**Exercise:**
Return the records exactly as they stand, and keep the pictures out of the copy.

**Source texts of formatted documents:**
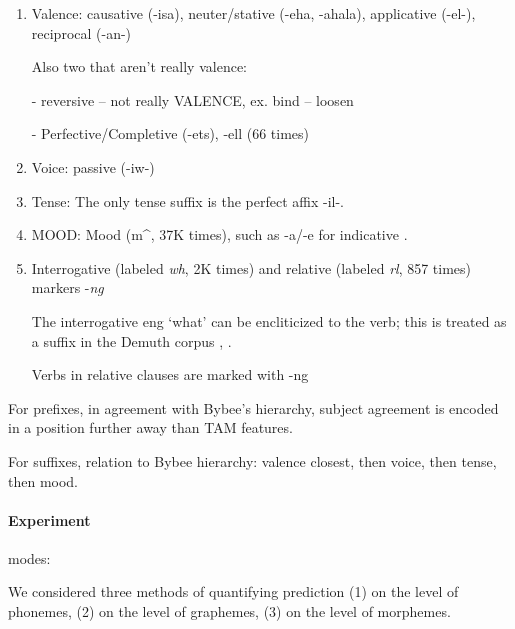     \begin{enumerate}
    \item Valence: causative (-isa),  neuter/stative (-eha, -ahala), applicative (-el-), reciprocal (-an-)
    
    
    Also two that aren't really valence:
    
    - reversive \cite[]{doke1967textbook} -- not really VALENCE, ex. bind -- loosen
    
    -  Perfective/Completive (-ets), -ell (66 times) \cite[]{doke1967textbook}
    

    \item Voice: passive (-iw-)
    
    
    \item Tense: The only tense suffix is the perfect affix -il-.

     
    \item MOOD: Mood (m\^{}, 37K times), such as -a/-e for indicative \citep{demuth1992acquisition}.
    

    \item Interrogative (labeled \textit{wh}, 2K times) and relative (labeled \textit{rl}, 857 times) markers -\textit{ng}
    
    The interrogative eng `what' can be encliticized to the verb; this is treated as a suffix in the Demuth corpus \cite[p. 168]{guma1971handbook}, \cite[, 320]{doke1967textbook}.
    
    Verbs in relative clauses are marked with -ng \cite[, 793]{doke1967textbook}

\end{enumerate}



For prefixes, in agreement with Bybee's hierarchy, subject agreement is encoded in a position further away than TAM features.

For suffixes,
relation to Bybee hierarchy: valence closest, then voice, then tense, then mood.




\paragraph{Experiment}

modes:

We considered three methods of quantifying prediction
(1) on the level of phonemes, (2) on the level of graphemes, (3) on the level of morphemes.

**Task output:**
     \begin{enumerate}
    \item Valence: causative (-isa),  neuter/stative (-eha, -ahala), applicative (-el-), reciprocal (-an-)
    
    
    Also two that aren't really valence:
    
    - reversive \cite[]{doke1967textbook} -- not really VALENCE, ex. bind -- loosen
    
    -  Perfective/Completive (-ets), -ell (66 times) \cite[]{doke1967textbook}
    

    \item Voice: passive (-iw-)
    
    
    \item Tense: The only tense suffix is the perfect affix -il-.

     
    \item MOOD: Mood (m\^{}, 37K times), such as -a/-e for indicative \citep{demuth1992acquisition}.
    

    \item Interrogative (labeled \textit{wh}, 2K times) and relative (labeled \textit{rl}, 857 times) markers -\textit{ng}
    
    The interrogative eng `what' can be encliticized to the verb; this is treated as a suffix in the Demuth corpus \cite[p. 168]{guma1971handbook}, \cite[, 320]{doke1967textbook}.
    
    Verbs in relative clauses are marked with -ng \cite[, 793]{doke1967textbook}

\end{enumerate}



For prefixes, in agreement with Bybee's hierarchy, subject agreement is encoded in a position further away than TAM features.

For suffixes,
relation to Bybee hierarchy: valence closest, then voice, then tense, then mood.




\paragraph{Experiment}

modes:

We considered three methods of quantifying prediction
(1) on the level of phonemes, (2) on the level of graphemes, (3) on the level of morphemes.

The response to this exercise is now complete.